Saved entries
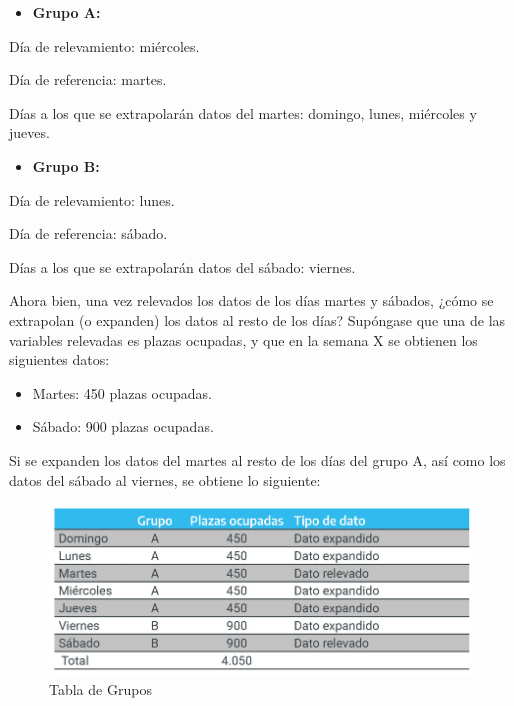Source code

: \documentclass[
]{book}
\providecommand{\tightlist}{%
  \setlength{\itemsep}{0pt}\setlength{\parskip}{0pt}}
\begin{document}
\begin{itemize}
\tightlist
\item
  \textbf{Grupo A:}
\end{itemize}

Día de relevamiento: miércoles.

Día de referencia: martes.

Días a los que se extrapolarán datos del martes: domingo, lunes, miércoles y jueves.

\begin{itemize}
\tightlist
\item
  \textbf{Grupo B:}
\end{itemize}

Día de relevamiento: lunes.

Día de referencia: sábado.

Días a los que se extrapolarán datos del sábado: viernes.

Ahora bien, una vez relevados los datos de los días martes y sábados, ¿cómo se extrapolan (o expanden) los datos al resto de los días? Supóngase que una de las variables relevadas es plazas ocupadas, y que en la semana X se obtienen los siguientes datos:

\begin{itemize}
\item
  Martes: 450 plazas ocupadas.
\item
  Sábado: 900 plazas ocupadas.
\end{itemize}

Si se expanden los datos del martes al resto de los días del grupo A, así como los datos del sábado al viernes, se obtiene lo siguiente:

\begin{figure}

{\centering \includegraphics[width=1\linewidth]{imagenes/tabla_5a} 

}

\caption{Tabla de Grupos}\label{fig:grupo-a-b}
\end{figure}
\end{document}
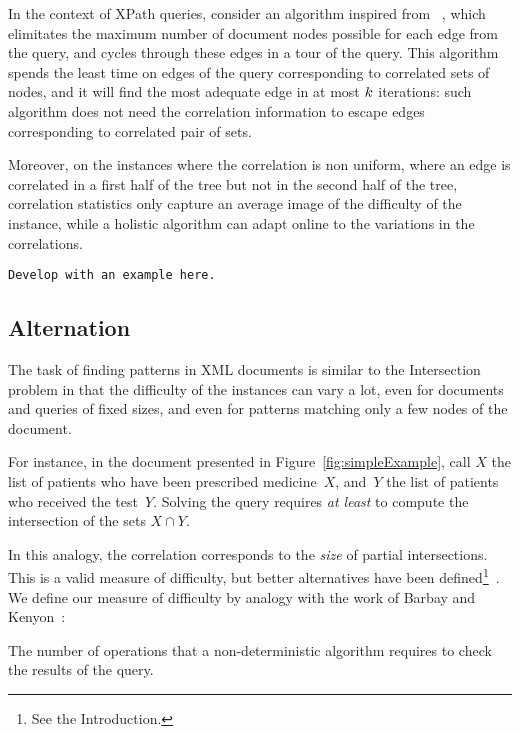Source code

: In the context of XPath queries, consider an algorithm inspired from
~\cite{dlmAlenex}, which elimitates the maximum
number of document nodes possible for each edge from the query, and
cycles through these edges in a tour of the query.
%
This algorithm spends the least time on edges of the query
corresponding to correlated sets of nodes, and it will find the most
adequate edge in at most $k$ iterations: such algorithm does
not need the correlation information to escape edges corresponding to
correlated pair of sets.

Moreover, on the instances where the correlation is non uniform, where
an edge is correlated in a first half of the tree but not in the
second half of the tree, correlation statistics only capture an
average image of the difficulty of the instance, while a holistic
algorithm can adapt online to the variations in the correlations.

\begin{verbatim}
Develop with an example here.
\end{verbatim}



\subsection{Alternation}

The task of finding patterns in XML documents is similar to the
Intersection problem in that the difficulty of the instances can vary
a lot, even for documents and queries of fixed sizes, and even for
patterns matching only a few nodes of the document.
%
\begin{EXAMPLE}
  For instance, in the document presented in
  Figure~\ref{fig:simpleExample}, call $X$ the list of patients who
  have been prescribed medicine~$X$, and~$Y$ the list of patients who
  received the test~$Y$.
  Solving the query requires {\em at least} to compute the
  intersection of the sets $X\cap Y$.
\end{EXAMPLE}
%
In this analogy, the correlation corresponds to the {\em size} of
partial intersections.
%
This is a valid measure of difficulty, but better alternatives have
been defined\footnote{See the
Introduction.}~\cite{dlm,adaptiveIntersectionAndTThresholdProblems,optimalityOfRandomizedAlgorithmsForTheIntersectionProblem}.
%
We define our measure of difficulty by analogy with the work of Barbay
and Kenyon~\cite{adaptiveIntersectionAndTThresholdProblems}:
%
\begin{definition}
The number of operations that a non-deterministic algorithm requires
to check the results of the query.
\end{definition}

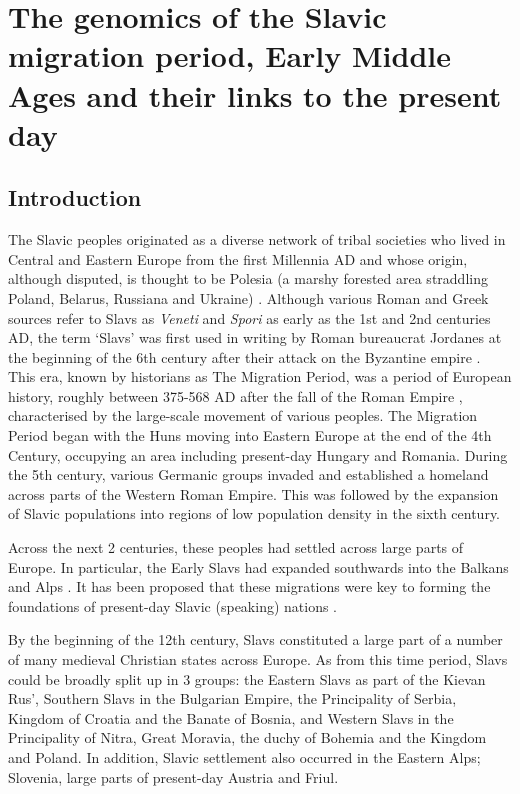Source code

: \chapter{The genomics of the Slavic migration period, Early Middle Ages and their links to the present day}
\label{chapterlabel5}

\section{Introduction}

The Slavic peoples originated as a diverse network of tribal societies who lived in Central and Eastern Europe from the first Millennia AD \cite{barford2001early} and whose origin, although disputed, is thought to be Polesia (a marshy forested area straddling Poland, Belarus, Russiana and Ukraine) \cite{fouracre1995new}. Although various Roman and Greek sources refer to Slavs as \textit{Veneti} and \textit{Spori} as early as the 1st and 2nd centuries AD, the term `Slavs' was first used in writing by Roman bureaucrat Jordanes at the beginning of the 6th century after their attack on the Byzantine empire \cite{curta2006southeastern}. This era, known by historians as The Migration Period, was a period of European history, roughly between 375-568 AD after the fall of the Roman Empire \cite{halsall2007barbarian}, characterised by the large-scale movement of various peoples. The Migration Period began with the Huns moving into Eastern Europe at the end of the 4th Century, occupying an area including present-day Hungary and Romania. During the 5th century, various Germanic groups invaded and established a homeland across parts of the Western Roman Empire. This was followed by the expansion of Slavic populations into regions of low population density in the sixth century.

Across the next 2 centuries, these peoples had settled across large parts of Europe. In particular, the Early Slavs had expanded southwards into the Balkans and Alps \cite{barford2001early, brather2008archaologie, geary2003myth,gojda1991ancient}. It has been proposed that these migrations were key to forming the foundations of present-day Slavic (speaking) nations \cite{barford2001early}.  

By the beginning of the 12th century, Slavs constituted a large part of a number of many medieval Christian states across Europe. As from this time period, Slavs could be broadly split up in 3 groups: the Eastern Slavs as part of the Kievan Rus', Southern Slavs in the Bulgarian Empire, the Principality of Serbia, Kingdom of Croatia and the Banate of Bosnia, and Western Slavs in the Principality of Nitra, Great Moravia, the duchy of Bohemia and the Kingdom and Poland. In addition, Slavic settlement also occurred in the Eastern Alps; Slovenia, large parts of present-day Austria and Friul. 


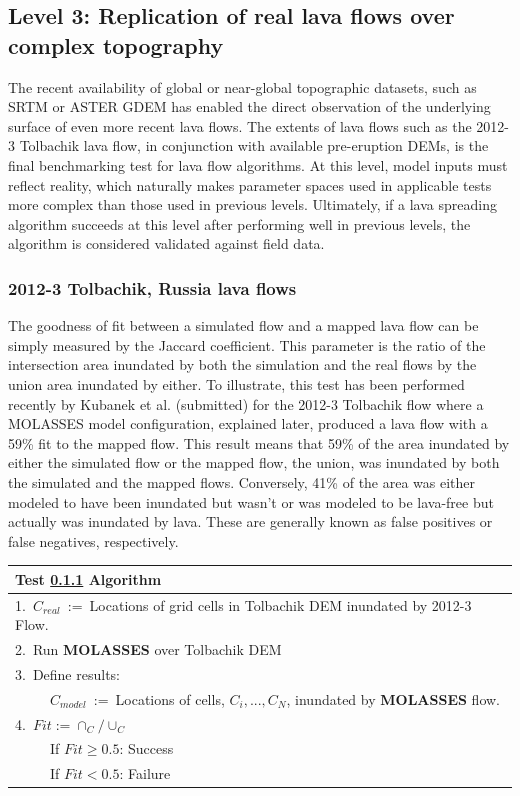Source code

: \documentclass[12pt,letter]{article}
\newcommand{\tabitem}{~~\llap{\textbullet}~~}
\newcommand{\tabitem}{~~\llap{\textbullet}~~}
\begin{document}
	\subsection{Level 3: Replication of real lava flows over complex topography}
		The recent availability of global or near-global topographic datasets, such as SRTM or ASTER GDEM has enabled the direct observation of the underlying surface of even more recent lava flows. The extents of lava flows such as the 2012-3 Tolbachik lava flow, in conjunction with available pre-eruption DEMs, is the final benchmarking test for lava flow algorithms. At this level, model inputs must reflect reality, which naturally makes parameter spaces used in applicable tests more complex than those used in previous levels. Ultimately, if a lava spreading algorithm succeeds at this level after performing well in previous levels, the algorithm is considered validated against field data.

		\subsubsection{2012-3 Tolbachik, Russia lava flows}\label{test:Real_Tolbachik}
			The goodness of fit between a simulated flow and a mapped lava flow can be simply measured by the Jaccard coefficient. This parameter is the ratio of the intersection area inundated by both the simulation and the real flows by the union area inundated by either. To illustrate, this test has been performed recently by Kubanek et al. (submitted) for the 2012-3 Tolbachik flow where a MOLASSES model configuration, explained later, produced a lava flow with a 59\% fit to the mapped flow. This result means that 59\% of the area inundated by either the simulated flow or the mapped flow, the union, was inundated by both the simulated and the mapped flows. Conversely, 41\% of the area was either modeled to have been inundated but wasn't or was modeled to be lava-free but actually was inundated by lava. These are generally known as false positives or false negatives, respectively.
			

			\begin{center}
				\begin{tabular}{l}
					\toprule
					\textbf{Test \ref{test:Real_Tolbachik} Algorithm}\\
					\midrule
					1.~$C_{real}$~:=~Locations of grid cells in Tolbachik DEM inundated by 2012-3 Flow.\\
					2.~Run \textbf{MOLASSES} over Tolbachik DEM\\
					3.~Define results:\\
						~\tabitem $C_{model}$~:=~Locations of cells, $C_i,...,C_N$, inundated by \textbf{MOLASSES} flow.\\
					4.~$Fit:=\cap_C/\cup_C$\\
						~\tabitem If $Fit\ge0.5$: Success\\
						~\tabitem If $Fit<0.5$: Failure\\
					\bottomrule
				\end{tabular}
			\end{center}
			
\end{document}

### What you need to do
Out of the preceding entries, pull every line containing the string "documentclass".

### Answer
: \documentclass[
: \documentclass[12pt,letter]{article}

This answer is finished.